Ironically, his last
message was broadcast even as federal agents were moving in to kill him.
Many, however, saw the choice of the day as a political statement by
Washington of impunity and contempt for the sentiments of the Puerto
Rican people.
An autopsy performed at the San Juan Institute of Forensic Sciences
confirmed the sadistic character of the FBI's assassination of Ojeda
Rios.
It showed that he
suffered a single bullet wound entering beneath his collarbone and
exiting his back.
"He did not die instantaneously," said Doctor Hector Pesquera, who
participated in the autopsy. "What I saw as a doctor was that they let
him bleed to death.... In my opinion, there was enough time, a
considerable time in which he was wounded and he did not receive the
aid that could have saved his life."
Puerto Rico's Justice Secretary, Roberto Sanchez Ramos, concurred with
this assessment, stating, "The information we have is that if Mr. Ojeda
had received immediate medical attention after being shot, he would
have survived."
Ojeda Rios had been the subject of a similar FBI raid involving
helicopters and scores of agents in 1985, when he was arrested in
connection with the Wells Fargo robbery. He was subsequently jailed and
tried for attempted murder for shooting and wounding one of the FBI
agents during the arrest. A federal jury in San Juan, however, found
him not guilty, its members accepting his argument that he had acted in
self-defense against the government's aggression.

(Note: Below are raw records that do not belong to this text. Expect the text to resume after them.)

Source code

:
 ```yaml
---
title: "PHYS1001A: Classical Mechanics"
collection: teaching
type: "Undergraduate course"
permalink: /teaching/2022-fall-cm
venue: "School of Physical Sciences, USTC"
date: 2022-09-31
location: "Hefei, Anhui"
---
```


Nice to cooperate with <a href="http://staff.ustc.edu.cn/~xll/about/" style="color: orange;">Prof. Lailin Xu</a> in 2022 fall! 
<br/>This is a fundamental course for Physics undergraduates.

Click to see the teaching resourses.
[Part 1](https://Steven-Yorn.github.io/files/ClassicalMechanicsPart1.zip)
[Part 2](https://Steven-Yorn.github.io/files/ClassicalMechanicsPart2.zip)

The FBI and other US authorities never forgave nor forgot this
humiliation. Now they have taken advantage of changed political
conditions in the US, characterized by the "global war on terrorism"
and the USA Patriot Act, to murder him. Clearly, if the agency had
wanted to arrest a 72-year-old man, accompanied only by his wife, they
could have taken him alive.
The assassination of Ojeda is a case of Washington deploying a death
squad on what it claims as its own territory. This brutal killing
serves as a warning of the methods the US government is prepared to use
to suppress political opposition within the US itself.